Aleksi Kotila is a lively and versatile musician. Inspired by improvisation and instant creation, the interpreter is fascinated by the community of chamber music, the ground of harmony, and the narrative of the cause-and-effect relationships of the musicians' impulse network. Premieres and re-performances, as well as recording new music as a cultural act, are the core of self-expression for Kotila. In 2024, Kotila played as a member of the Uusinta Ensemble on a Grammy-winning and Emma-winning album.
Juliana Pöyry is a violinist finishing her master studies at Sibelius Academy. She has a deep interest for playing contemporary music because it reflects the world we live in and the time we are a part of.
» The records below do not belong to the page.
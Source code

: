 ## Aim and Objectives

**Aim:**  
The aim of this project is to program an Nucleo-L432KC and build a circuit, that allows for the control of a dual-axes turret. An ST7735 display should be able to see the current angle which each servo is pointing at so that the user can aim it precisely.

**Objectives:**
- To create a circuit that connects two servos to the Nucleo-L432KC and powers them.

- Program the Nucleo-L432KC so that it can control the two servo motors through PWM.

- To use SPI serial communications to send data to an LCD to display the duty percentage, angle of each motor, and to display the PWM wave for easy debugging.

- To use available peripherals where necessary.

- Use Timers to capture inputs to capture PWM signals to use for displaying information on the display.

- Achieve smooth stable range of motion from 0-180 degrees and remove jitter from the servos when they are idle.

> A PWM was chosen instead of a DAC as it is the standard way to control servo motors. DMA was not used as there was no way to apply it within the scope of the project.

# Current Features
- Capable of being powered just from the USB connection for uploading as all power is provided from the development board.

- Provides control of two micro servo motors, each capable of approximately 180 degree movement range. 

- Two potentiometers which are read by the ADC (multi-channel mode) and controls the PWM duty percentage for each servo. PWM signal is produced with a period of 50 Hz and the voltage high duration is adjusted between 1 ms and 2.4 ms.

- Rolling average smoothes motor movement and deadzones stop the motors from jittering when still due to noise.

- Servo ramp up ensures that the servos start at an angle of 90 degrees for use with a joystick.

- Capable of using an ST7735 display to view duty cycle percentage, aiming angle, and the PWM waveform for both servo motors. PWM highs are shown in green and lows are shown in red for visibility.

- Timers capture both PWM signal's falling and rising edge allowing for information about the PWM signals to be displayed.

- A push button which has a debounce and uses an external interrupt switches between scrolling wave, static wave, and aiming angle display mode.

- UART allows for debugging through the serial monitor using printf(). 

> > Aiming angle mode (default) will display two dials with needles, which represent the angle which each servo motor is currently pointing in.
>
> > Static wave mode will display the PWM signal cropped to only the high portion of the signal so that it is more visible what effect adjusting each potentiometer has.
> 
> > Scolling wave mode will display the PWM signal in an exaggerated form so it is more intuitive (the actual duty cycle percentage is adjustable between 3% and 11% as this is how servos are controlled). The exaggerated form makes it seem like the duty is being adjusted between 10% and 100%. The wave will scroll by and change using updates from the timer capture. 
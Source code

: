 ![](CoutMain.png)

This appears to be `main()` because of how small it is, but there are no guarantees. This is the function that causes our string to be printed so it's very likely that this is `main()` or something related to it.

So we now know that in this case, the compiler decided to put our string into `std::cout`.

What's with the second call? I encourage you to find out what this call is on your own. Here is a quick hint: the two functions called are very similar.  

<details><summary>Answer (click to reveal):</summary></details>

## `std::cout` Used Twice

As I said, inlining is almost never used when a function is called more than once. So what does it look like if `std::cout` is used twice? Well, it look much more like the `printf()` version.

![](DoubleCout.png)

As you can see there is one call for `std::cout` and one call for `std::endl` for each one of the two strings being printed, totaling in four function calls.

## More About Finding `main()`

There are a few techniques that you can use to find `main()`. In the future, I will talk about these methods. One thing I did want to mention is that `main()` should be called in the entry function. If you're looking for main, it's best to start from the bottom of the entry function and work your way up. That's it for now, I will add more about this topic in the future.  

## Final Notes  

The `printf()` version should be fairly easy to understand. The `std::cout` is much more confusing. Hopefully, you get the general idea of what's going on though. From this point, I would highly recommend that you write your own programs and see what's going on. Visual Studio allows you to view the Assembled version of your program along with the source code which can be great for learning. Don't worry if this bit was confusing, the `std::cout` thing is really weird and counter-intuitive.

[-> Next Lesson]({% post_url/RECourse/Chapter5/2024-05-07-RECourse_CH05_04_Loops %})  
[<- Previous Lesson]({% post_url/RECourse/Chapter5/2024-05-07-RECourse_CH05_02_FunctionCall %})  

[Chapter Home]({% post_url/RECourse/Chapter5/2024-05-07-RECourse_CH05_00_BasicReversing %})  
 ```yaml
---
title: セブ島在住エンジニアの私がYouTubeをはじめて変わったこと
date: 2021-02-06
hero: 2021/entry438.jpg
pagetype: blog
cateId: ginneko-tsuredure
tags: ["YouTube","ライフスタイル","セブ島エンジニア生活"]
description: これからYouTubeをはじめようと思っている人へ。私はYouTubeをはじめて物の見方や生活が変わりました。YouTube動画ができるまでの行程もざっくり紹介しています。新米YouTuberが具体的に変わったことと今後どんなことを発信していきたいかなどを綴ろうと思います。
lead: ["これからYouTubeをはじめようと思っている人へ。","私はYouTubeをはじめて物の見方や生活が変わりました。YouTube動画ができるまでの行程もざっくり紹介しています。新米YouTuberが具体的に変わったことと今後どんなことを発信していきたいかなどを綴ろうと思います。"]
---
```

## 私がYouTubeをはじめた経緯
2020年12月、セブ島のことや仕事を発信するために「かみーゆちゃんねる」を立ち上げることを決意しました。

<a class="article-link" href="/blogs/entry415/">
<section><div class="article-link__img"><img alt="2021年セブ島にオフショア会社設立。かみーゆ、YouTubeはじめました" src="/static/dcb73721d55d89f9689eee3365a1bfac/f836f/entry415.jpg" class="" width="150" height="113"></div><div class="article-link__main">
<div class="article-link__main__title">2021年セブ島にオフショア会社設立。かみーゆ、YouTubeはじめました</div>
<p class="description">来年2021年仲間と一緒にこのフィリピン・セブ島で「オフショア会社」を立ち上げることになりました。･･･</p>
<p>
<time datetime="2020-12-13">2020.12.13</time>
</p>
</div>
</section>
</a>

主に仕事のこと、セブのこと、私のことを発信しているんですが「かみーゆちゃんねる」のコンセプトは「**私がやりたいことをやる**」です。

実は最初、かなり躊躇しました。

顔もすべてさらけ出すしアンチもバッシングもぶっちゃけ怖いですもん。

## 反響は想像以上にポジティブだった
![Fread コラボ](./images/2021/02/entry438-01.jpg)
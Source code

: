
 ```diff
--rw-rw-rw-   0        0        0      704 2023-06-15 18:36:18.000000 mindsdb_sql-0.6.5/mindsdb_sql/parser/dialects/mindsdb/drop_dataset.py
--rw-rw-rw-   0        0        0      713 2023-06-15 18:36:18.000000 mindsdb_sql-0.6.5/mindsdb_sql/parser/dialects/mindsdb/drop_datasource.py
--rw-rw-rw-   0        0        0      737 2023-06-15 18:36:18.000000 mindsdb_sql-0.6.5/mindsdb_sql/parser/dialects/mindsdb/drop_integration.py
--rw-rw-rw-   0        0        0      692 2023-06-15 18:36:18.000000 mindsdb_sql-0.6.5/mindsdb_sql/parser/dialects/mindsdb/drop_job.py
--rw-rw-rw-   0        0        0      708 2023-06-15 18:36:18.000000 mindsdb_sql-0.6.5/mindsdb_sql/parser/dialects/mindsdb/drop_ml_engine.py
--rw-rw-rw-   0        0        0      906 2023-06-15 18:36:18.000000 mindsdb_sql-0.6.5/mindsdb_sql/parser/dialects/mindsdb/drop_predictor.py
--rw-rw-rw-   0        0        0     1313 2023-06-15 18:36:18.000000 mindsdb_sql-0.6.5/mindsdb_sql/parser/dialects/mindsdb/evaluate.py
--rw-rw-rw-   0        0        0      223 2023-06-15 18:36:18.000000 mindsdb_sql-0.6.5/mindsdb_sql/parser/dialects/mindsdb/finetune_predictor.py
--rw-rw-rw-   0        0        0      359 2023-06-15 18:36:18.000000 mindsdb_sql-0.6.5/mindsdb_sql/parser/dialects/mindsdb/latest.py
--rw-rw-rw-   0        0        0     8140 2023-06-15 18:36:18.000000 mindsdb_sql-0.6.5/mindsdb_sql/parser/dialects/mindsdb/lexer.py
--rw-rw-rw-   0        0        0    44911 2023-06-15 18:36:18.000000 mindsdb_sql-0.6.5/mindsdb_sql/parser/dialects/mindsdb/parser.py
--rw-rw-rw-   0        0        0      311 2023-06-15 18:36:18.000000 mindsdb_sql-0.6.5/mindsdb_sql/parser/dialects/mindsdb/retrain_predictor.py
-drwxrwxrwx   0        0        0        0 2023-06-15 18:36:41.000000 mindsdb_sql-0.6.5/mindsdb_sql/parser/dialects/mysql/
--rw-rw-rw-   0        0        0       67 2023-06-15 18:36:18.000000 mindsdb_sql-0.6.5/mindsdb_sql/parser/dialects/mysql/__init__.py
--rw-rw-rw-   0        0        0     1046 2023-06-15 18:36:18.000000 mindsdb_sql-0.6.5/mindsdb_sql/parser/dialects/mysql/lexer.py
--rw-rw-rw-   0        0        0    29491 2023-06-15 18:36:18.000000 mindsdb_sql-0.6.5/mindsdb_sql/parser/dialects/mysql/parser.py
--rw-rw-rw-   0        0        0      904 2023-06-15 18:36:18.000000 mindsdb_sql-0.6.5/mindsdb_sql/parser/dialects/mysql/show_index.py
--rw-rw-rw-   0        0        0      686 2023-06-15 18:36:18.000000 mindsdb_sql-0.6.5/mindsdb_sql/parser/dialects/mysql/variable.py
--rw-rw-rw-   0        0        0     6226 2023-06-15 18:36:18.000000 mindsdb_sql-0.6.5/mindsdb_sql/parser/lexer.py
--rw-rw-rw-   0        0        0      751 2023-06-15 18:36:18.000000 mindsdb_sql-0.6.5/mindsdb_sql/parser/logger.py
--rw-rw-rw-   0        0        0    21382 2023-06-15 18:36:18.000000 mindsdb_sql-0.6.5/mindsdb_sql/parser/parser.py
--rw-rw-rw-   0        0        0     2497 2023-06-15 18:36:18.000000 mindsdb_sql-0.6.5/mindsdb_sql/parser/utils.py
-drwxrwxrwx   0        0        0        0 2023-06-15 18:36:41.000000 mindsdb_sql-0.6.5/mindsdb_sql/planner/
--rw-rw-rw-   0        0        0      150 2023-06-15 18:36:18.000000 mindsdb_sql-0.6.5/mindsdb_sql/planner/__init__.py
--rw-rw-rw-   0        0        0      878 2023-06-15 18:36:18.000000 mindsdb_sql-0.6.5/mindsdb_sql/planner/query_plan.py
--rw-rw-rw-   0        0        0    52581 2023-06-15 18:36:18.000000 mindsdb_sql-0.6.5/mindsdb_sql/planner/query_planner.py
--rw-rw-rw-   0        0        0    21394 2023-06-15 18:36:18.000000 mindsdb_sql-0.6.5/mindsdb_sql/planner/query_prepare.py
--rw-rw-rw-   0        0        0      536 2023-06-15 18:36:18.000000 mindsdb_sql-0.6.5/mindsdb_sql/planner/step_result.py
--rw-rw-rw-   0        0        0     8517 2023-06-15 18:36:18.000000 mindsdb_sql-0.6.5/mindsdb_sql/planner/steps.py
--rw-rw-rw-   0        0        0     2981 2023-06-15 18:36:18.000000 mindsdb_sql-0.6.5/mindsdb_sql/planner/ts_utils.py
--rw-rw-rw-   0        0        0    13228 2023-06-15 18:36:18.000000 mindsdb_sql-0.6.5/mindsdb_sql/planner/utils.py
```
Arttu Nummela is a violist from Helsinki who was educated in Stockholm and Hamburg. In addition to contemporary music, close to his heart is also baroque music, viola related things and blood orange syrup.
Franziska Anne Fundelić is a croatian flutist, currently studying at the Sibelius Academy. She is very passionate about performing classical as well as contemporary music. As of now, she has performed and participated in various contemporary music projects and performances in Finland and abroad.
Joel Papinoja has an active performing career as a soloist, chamber musician and lied pianist. He has given concerts in Australia, USA, various finnish festivals and as an orchestra musician in FRSO, Avanti and Tapiola Sinfonietta.
Vivian Neff is currently the substitute vice principal clarinetist in Kymi Sinfonietta. Usually she freelances in orchestras and chamber music groups. She graduated from the Sibelius-Academy in 2022 after studying with Kari Kriikku and Christopher Sundqvist.
Eliso Babuadze was born in Tbilisi, Georgia. She started studying cello at the age of 13. She won the second prize in Georgian Competition of Musician Performers in 2019. She graduated Tbilisi State Conservatoire in 2022 with a Bachelor's and got a Master's degree in Sibelius Academy in Helsinki, Finland in 2025, studying with Martti Rousi and Joona Pulkkinen. She is currently a freelance musician, playing in the orchestras around Finland and Georgia.
Saku Mattila is a versatile musician, conductor, and oboist actively working in both classical and contemporary music. He has performed widely in Finland and abroad and also serves as the executive director of the arts organization Hiljaisuus.
Kaylyn McKeown is a talented bassoonist originally from Glasgow, Scotland, who made the exciting move to Finland in September. After completing her Masters Degree at the Royal Conservatoire of Scotland in 2023, she has been actively freelancing, taking on projects in both Scotland and Finland. Her diverse musical journey reflects her adaptability and dedication to her craft.